Children's books, then and now

Maria Tatar, writing in The New York Times, looks at the changing standards for children’s books, comparing classics such as Peter Pan and Alice’s Adventure’s in Wonderland to modern works like Neil Gaiman’s The Graveyard Book and Suzanne Collin’s trilogy The Hunger Games.

Tatar, chair of Harvard’s folklore and mythology program, and editor of the just released The Annotated Peter Pan, observes that “the traditional villains of children’s books [are] fabulous monsters with a touch of the absurd. Like Maurice Sendak’s Wild Things and countless others, they walk a fine line between horror and zany eccentricity. They may frighten young readers, but their juvenile antics strip them of any real authority. ...

“Many authors of more recent books for children and teenagers have similarly crossed over to the dark side, and we applaud them for it. But the savagery we offer children today is more unforgiving than it once was, and the shadows are rarely banished by comic relief. ... Children today get an unprecedented dose of adult reality in their books, sometimes without the redemptive beauty, cathartic humor and healing magic of an earlier time."  

Is this good or bad?
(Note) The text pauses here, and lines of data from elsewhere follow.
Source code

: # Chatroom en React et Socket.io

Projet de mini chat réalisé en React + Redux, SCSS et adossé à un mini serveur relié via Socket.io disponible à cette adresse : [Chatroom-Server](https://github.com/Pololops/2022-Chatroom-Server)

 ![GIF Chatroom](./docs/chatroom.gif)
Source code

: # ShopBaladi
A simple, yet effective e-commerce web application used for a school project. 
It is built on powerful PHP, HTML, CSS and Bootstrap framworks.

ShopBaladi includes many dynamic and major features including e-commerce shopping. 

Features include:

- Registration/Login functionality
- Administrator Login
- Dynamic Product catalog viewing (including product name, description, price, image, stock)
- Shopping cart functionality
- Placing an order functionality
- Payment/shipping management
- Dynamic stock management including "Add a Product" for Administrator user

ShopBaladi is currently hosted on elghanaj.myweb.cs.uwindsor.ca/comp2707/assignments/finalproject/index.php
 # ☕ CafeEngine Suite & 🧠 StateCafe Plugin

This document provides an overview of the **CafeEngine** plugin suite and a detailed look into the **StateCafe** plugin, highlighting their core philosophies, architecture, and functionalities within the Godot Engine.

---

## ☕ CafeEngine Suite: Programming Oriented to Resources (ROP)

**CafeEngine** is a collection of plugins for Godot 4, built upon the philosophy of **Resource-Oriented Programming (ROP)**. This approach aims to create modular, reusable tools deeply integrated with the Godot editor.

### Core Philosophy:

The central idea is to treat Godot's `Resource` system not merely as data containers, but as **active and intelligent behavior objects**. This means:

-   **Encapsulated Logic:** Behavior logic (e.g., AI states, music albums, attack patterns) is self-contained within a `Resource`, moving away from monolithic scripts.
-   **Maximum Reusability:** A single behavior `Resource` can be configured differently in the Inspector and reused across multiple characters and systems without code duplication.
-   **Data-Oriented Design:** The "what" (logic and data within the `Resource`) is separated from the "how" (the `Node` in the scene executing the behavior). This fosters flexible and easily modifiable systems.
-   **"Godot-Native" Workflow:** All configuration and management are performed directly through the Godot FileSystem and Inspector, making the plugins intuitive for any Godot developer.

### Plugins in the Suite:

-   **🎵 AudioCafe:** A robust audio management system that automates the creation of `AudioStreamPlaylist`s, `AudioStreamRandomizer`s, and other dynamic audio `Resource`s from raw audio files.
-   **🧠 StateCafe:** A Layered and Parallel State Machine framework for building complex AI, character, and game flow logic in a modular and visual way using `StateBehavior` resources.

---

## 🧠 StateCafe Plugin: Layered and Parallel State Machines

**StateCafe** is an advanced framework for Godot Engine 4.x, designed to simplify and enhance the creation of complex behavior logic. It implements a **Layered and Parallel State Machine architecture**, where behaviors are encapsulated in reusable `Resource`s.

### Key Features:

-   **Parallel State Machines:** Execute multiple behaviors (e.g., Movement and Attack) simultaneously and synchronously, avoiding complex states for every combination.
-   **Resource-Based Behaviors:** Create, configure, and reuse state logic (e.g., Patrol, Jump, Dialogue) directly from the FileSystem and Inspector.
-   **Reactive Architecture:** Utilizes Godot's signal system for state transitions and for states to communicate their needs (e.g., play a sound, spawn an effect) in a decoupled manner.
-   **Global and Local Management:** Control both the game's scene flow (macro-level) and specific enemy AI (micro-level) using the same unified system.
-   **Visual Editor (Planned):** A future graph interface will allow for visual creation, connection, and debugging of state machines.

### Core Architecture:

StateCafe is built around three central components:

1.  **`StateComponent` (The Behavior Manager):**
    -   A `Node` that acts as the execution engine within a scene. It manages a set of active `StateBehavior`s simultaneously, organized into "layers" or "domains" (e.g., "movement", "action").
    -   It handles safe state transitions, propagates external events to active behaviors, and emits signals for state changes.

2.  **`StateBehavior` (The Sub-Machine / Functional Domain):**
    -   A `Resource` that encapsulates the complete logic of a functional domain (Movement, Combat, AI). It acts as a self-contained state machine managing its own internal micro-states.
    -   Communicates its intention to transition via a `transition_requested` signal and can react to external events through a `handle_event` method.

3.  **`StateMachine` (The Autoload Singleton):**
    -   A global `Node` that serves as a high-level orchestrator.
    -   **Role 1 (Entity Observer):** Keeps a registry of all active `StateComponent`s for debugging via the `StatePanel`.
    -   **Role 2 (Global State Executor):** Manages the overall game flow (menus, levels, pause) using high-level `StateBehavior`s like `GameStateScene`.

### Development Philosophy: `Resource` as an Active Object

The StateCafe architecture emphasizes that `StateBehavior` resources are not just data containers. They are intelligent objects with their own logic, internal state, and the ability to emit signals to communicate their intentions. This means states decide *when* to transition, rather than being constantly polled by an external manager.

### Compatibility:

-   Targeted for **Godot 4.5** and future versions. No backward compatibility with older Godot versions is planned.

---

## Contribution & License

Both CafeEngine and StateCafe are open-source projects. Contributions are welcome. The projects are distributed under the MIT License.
Tatar quotes Philip Pullman, author of the trilogy The Dark Materials, who sees a positive side to the shift to more realistic story lines: " ‘There are some themes, some subjects, too large for adult fiction. They can only be dealt with adequately in a children’s book.’ ” Tatar adds that this might explain why “so many adults can be found browsing books in the children’s section and why books for children and young adults dominate best-seller lists.”
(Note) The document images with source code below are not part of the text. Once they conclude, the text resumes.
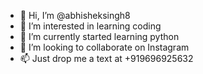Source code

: - 👋 Hi, I’m @abhisheksingh8
- 👀 I’m interested in learning coding
- 🌱 I’m currently started learning python
- 💞️ I’m looking to collaborate on Instagram 
- 📫 Just drop me a text at +919696925632

<!---
abhisheksingh8/abhisheksingh8 is a ✨ special ✨ repository because its `README.md` (this file) appears on your GitHub profile.
You can click the Preview link to take a look at your changes.
--->

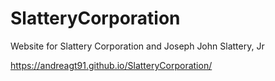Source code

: # SlatteryCorporation
Website for Slattery Corporation and Joseph John Slattery, Jr

https://andreagt91.github.io/SlatteryCorporation/
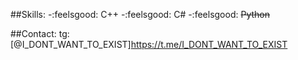 ##Skills:
-:feelsgood: C++
-:feelsgood: C#
-:feelsgood: ~~Python~~

##Contact:
tg: [@I_DONT_WANT_TO_EXIST]https://t.me/I_DONT_WANT_TO_EXIST

<!---
L140-beep/L140-beep is a ✨ special ✨ repository because its `README.md` (this file) appears on your GitHub profile.
You can click the Preview link to take a look at your changes.
--->
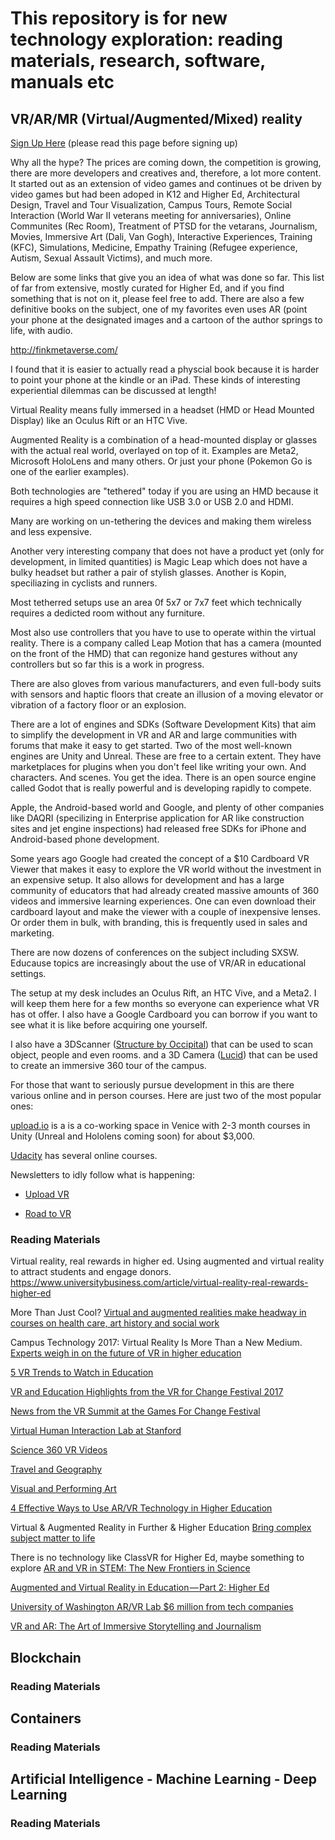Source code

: # This repository is for new technology exploration: reading materials, research, software, manuals etc

## VR/AR/MR (Virtual/Augmented/Mixed) reality

[Sign Up Here](https://goo.gl/forms/2UL9DcQy6b040r4I2) (please read this page before signing up)

Why all the hype? The prices are coming down, the competition is growing, there are more developers and creatives and, therefore, a lot more content. It started out as an extension of video games and continues ot be driven by video games
but had been adoped in K12 and Higher Ed, Architectural Design, Travel and Tour Visualization, Campus Tours, Remote Social Interaction (World War II veterans meeting for anniversaries), Online Communites (Rec Room), Treatment of PTSD for the vetarans, Journalism, Movies, Immersive Art (Dali, Van Gogh), Interactive Experiences, Training (KFC), Simulations, Medicine, Empathy Training (Refugee experience, Autism, Sexual Assault Victims), and much more.

Below are some links that give you an idea of what was done so far. This list of far from extensive, mostly curated for Higher Ed, and if you find something that is not on it, please feel free to add. There are also a few definitive books on the subject, one of my favorites even uses AR (point your phone at the designated images and a cartoon of the author springs to life, with audio. 

http://finkmetaverse.com/

I found that it is easier to actually read a physcial book because it is harder to point your phone at the kindle or an iPad.
These kinds of interesting experiential dilemmas can be discussed at length!

Virtual Reality means fully immersed in a headset (HMD or Head Mounted Display) like an Oculus Rift or an HTC Vive.

Augmented Reality is a combination of a head-mounted display or glasses with the actual real world, overlayed on top of it. Examples are Meta2, Microsoft HoloLens and many others. Or just your phone (Pokemon Go is one of the earlier examples).

Both technologies are "tethered" today if you are using an HMD because it requires a high speed connection like USB 3.0 or USB 2.0 and HDMI.

Many are working on un-tethering the devices and making them wireless and less expensive.

Another very interesting company that does not have a product yet (only for development, in limited quantities) is Magic Leap which does not have a bulky headset but rather a pair of stylish glasses. Another is Kopin, speciliazing in cyclists and runners.

Most tetherred setups use an area 0f 5x7 or 7x7 feet which technically requires a dedicted room without any furniture.

Most also use controllers that you have to use to operate within the virtual reality. There is a company called Leap Motion that has a camera (mounted on the front of the HMD) that can regonize hand gestures without any controllers but so far this is a work in progress.

There are also gloves from various manufacturers, and even full-body suits with sensors and haptic floors that create an illusion of a moving elevator or vibration of a factory floor or an explosion.

There are a lot of engines and SDKs (Software Development Kits) that aim to simplify the development in VR and AR and large communities with forums that make it easy to get started. Two of the most well-known engines are Unity and Unreal. These are free to a certain extent. They have marketplaces for plugins when you don't feel like writing your own. And characters. And scenes. You get the idea. There is an open source engine called Godot that is really powerful and is developing rapidly to compete.

Apple, the Android-based world and Google, and plenty of other companies like DAQRI (specilizing in Enterprise application for AR like construction sites and jet engine inspections) had released free SDKs for iPhone and Android-based phone development.

Some years ago Google had created the concept of a $10 Cardboard VR Viewer that makes it easy to explore the VR world without the investment in an expensive setup. It also allows for development and has a large community of educators that had already created massive amounts of 360 videos and immersive learning experiences. One can even download their cardboard layout and make the viewer with a couple of inexpensive lenses. Or order them in bulk, with branding, this is frequently used in sales and marketing.

There are now dozens of conferences on the subject including SXSW. Educause topics are increasingly about the use of VR/AR in educational settings. 

The setup at my desk includes an Oculus Rift, an HTC Vive, and a Meta2. I will keep them here for a few months so everyone can experience what VR has ot offer. I also have a Google Cardboard you can borrow if you want to see what it is like before acquiring one yourself. 

I also have a 3DScanner ([Structure by Occipital](https://structure.io/)) that can be used to scan object, people and even rooms. and a 3D Camera ([Lucid](https://www.lucidcam.com/)) that can be used to create an immersive 360 tour of the campus.


For those that want to seriously pursue development in this are there various online and in person courses. Here are just two of the most popular ones: 

[upload.io](https://upload.io/) is a is a co-working space in Venice with 2-3 month courses in Unity (Unreal and Hololens coming soon) for about $3,000.

[Udacity](https://www.udacity.com/course/vr-developer-nanodegree--nd017) has several online courses.


Newsletters to idly follow what is happening:

- [Upload VR](https://uploadvr.com/)

- [Road to VR](roadtovr.com)


### Reading Materials

Virtual reality, real rewards in higher ed.
Using augmented and virtual reality to attract students and engage donors.
https://www.universitybusiness.com/article/virtual-reality-real-rewards-higher-ed

More Than Just Cool?
[Virtual and augmented realities make headway in courses on health care, art history and social work](https://www.insidehighered.com/digital-learning/article/2017/07/12/vr-and-ar-more-just-cool)

Campus Technology 2017: Virtual Reality Is More Than a New Medium.
[Experts weigh in on the future of VR in higher education](https://edtechmagazine.com/higher/article/2017/07/campus-technology-2017-virtual-reality-more-new-medium)

[5 VR Trends to Watch in Education](https://campustechnology.com/articles/2017/05/16/5-vr-trends-to-watch-in-education.aspx)

[VR and Education Highlights from the VR for Change Festival 2017](https://virtualrealityforeducation.com/vr-education-highlights-vr-change-festival-2017/)

[News from the VR Summit at the Games For Change Festival](https://virtualrealityforeducation.com/news-vr-summit-games-change-festival/)

[Virtual Human Interaction Lab at Stanford](https://vhil.stanford.edu/)

[Science 360 VR Videos](https://virtualrealityforeducation.com/google-cardboard-vr-videos/science-vr-apps/)

[Travel and Geography](https://virtualrealityforeducation.com/google-cardboard-vr-videos/travel-geography-vr-videos/)

[Visual and Performing Art](https://virtualrealityforeducation.com/google-cardboard-vr-videos/artistic-vr-videos/)


[4 Effective Ways to Use AR/VR Technology in Higher Education](https://www.epson.com/blog/higher-education/arvr-technology-in-classrooms/)

Virtual & Augmented Reality in Further & Higher Education
[Bring complex subject matter to life](http://www.classvr.com/virtual-reality-in-education/vr-university-higher-education/)

There is no technology like ClassVR for Higher Ed, maybe something to explore
[AR and VR in STEM: The New Frontiers in Science](https://er.educause.edu/blogs/2017/8/ar-and-vr-in-stem-the-new-frontiers-in-science)

[Augmented and Virtual Reality in Education — Part 2: Higher Ed](https://www.iotforall.com/augmented-virtual-reality-higher-education/)

[University of Washington AR/VR Lab $6 million from tech companies](http://www.washington.edu/news/2018/01/08/uw-reality-lab-launches-with-6m-from-tech-companies-to-advance-augmented-and-virtual-reality-research/)

[VR and AR: The Art of Immersive Storytelling and Journalism](https://er.educause.edu/blogs/2018/2/vr-and-ar-the-art-of-immersive-storytelling-and-journalism)

## Blockchain

### Reading Materials


## Containers

### Reading Materials


## Artificial Intelligence - Machine Learning - Deep Learning

### Reading Materials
“Still,” she concludes, “it is hard not to mourn the decline of the literary tradition invented by Carroll and Barrie, for they also bridged generational divides. No other writers more fully entered the imaginative worlds of children—where danger is balanced by enchantment—and reproduced their magic on the page. In today’s stories, those safety zones are rapidly vanishing as adult anxieties edge out childhood fantasy.”

What do you think about the tone and tenor of children’s literature today?